Date: Mon, 17 Jun 1996 01:02:40 -0700 From: "Jeffrey D. Wheelhouse" <jdw@wwwi.com> To: freebsd-stable@freebsd.org Subject: Re: Trap 12/supervisor read, page not present Message-ID: <199606170804.BAA14727@voltimand.csd.wwwi.com>
next in thread | raw e-mail | index | archive | help
At 05:22 PM 6/16/96 -0700, you wrote:
> I've been running this same kernel code for the past 40 hours while running
>my "thrash" regression test (which consists of about a dozen parallel
>compiles, a fork-exec-exit endless loop, some filesystem traversal scripts,
>top, and about a half dozen other things that excercise networking and other
>parts of the system. I haven't had any problems. I'm running a variant of this
>code on wcarchive (ftp.cdrom.com) that is slightly older and doesn't contain
>all of the fixes, and it's been up now for 5 days (load is around 700 users
>much of the time).
> ...so I'm at a loss to explain your instability problems. It would help if
>you could describe the hardware you're using, your kernel configuration, and
>the kind of load that is on the machine.
Here is the machine:
ASUS P54NP EISA/PCI Dual-proc motherboard (1 90Mhz Pentium Processor)
2x32mb 70ns SIMMs
Adaptec AHA-2940W Controller
Quantum Empire 2100S (2gig)
Quantum Atlas 34300W (4gig, wide)
Brand X I/O IDE
Micropolis 1.5gig drive jumpered to act as a 500meg and a 1gig
because of controller age
3Com 3c509 (ISA, running 10BaseT)
Brand X Cirrus ISA video card
I'll replace any part except the SCSI disks and the RAM to make it work.

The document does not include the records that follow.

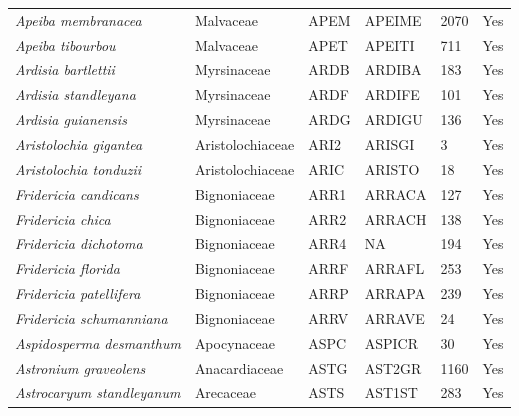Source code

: \documentclass[11pt]{article}
\begin{document}
\begin{longtable}{@{}llllll@{}}
\textit{Apeiba membranacea}                           & Malvaceae        & APEM   & APEIME & 2070            & Yes       \\
\textit{Apeiba tibourbou}                             & Malvaceae        & APET   & APEITI & 711             & Yes       \\
\textit{Ardisia bartlettii}                           & Myrsinaceae      & ARDB   & ARDIBA & 183             & Yes       \\
\textit{Ardisia standleyana}                          & Myrsinaceae      & ARDF   & ARDIFE & 101             & Yes       \\
\textit{Ardisia guianensis}                           & Myrsinaceae      & ARDG   & ARDIGU & 136             & Yes       \\
\textit{Aristolochia gigantea}                        & Aristolochiaceae & ARI2   & ARISGI & 3               & Yes       \\
\textit{Aristolochia tonduzii}                        & Aristolochiaceae & ARIC   & ARISTO & 18              & Yes       \\
\textit{Fridericia candicans}                         & Bignoniaceae     & ARR1   & ARRACA & 127             & Yes       \\
\textit{Fridericia chica}                             & Bignoniaceae     & ARR2   & ARRACH & 138             & Yes       \\
\textit{Fridericia dichotoma}                         & Bignoniaceae     & ARR4   & NA     & 194             & Yes       \\
\textit{Fridericia florida}                           & Bignoniaceae     & ARRF   & ARRAFL & 253             & Yes       \\
\textit{Fridericia patellifera}                       & Bignoniaceae     & ARRP   & ARRAPA & 239             & Yes       \\
\textit{Fridericia schumanniana}                      & Bignoniaceae     & ARRV   & ARRAVE & 24              & Yes       \\
\textit{Aspidosperma desmanthum}                      & Apocynaceae      & ASPC   & ASPICR & 30              & Yes       \\
\textit{Astronium graveolens}                         & Anacardiaceae    & ASTG   & AST2GR & 1160            & Yes       \\
\textit{Astrocaryum standleyanum}                     & Arecaceae        & ASTS   & AST1ST & 283             & Yes       \\

\end{longtable}
\end{document}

This machine previously ran Unixware 2.0 (sold to SCO, ugh), and Linux
(just didn't like Linux) under similar workloads without problems but
that by now means rules out some new failure. The Atlas is the only
new component because a Grand Prix died under the pressure of being news
spool.
Here is my kernel configuration:
machine "i386"
cpu "I386_CPU"
cpu "I486_CPU"
cpu "I586_CPU"
ident VOLTIMAND
maxusers 32
options MATH_EMULATE #Support for x87 emulation
options INET #InterNETworking
options FFS #Berkeley Fast Filesystem
options NFS #Network Filesystem
options "CD9660" #ISO 9660 Filesystem
options PROCFS #Process filesystem
options "COMPAT_43" #Compatible with BSD 4.3
options "SCSI_DELAY=5" #Be pessimistic about Joe SCSI device
options BOUNCE_BUFFERS #include support for DMA bounce buffers
options UCONSOLE #Allow users to grab the console
config kernel root on wd0
controller isa0
controller eisa0
controller pci0
controller fdc0 at isa? port "IO_FD1" bio irq 6 drq 2 vector fdintr
disk fd0 at fdc0 drive 0
disk fd1 at fdc0 drive 1
tape ft0 at fdc0 drive 2
controller wdc0 at isa? port "IO_WD1" bio irq 14 vector wdintr
disk wd0 at wdc0 drive 0
disk wd1 at wdc0 drive 1
controller wdc1 at isa? port "IO_WD2" bio irq 15 vector wdintr
disk wd2 at wdc1 drive 0
disk wd3 at wdc1 drive 1
controller ahc0
controller ahc1
controller scbus0
device sd0
device st0
device cd0 #Only need one of these, the code dynamically grows
device sc0 at isa? port "IO_KBD" tty irq 1 vector scintr
device npx0 at isa? port "IO_NPX" irq 13 vector npxintr
device sio0 at isa? port "IO_COM1" tty irq 4 vector siointr
device sio1 at isa? port "IO_COM2" tty irq 3 vector siointr
device lpt0 at isa? port? tty irq 7 vector lptintr
device ep0 at isa? port 0x300 net irq 5 vector epintr
pseudo-device loop
pseudo-device ether
pseudo-device log
pseudo-device bpfilter 1
pseudo-device pty 16
pseudo-device gzip # Exec gzipped a.out's
Basically I stripped everything I didn't need in the hopes
of expurgating the problem.
This machine runs a moderate newsserver. The problem appears to
be related to this server (INN 1.4Unoff4) because on the last reboot
fsck ate the active file, preventing news from starting and the
machine stayed up for the 10+ hours until I came home.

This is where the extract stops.